If a line in the records below contains the word "master", copy it out.

[Saved data entries]
——————

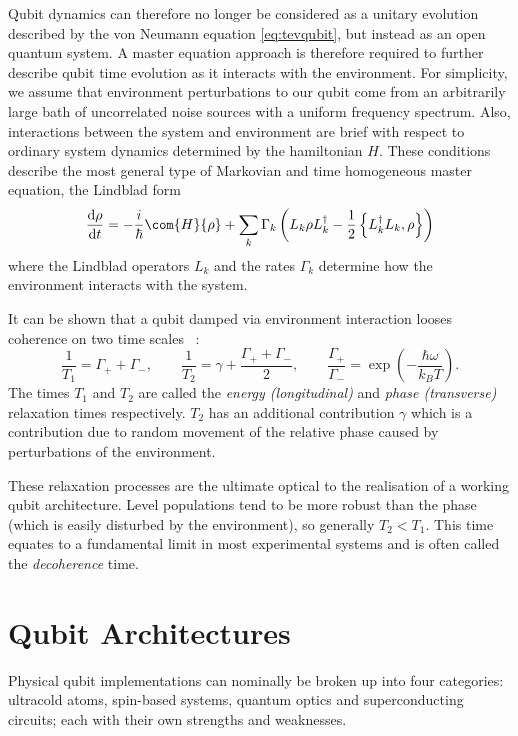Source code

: Qubit dynamics can therefore no longer be considered as a unitary evolution described by the von Neumann equation \cref{eq:tevqubit}, but instead as an open quantum system.
A master equation approach is therefore required to further describe qubit time evolution as it interacts with the environment.
For simplicity, we assume that environment perturbations to our qubit come from an arbitrarily large bath of uncorrelated noise sources with a uniform frequency spectrum.
Also, interactions between the system and environment are brief with respect to ordinary system dynamics determined by the hamiltonian $H$.
These conditions describe the most general type of Markovian and time homogeneous master equation, the Lindblad form~\cite{Lindblad1976}
\begin{equation}
\frac{\mathrm{d}\rho}{\mathrm{d}t} =-\frac{i}{\hbar}\com{H}{\rho}+\sum_{k} \Gamma_k\left(L_k\rho L_k^\dagger-\frac{1}{2}\left\{L_k^\dagger L_k, \rho\right\}\right)
\label{eq:lindblad}
\end{equation}
where the Lindblad operators $L_k$ and the rates $\Gamma_k$ determine
how the environment interacts with the system.

It can be shown that a qubit damped via environment interaction looses coherence on two time scales ~\cite{Stenholm2005}:
\begin{equation}
\frac{1}{T_1} = \Gamma_+ + \Gamma_-, \qquad \frac{1}{T_2} = \gamma + \frac{\Gamma_+ + \Gamma_-}{2}, \qquad \frac{\Gamma_+}{\Gamma_-} = \exp\left(-\frac{\hbar \omega}{k_B T}\right).
\label{eq:t1t2}
\end{equation}
The times $T_1$ and $T_2$ are called the \textit{energy (longitudinal)} and \textit{phase (transverse)} relaxation times respectively.
$T_2$ has an additional contribution $\gamma$ which is a contribution due to random movement of the relative phase caused by perturbations of the environment.

These relaxation processes are the ultimate optical to the realisation of a working qubit architecture.
Level populations tend to be more robust than the phase (which is easily disturbed by the environment), so generally $T_2 < T_1$.
This time equates to a fundamental limit in most experimental systems and is often called the \textit{decoherence} time.

\section{Qubit Architectures}
Physical qubit implementations can nominally be broken up into four categories: ultracold atoms, spin-based systems, quantum optics and superconducting circuits; each with their own strengths and weaknesses.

——————

#### ANSWER SECTION
A master equation approach is therefore required to further describe qubit time evolution as it interacts with the environment.
These conditions describe the most general type of Markovian and time homogeneous master equation, the Lindblad form~\cite{Lindblad1976}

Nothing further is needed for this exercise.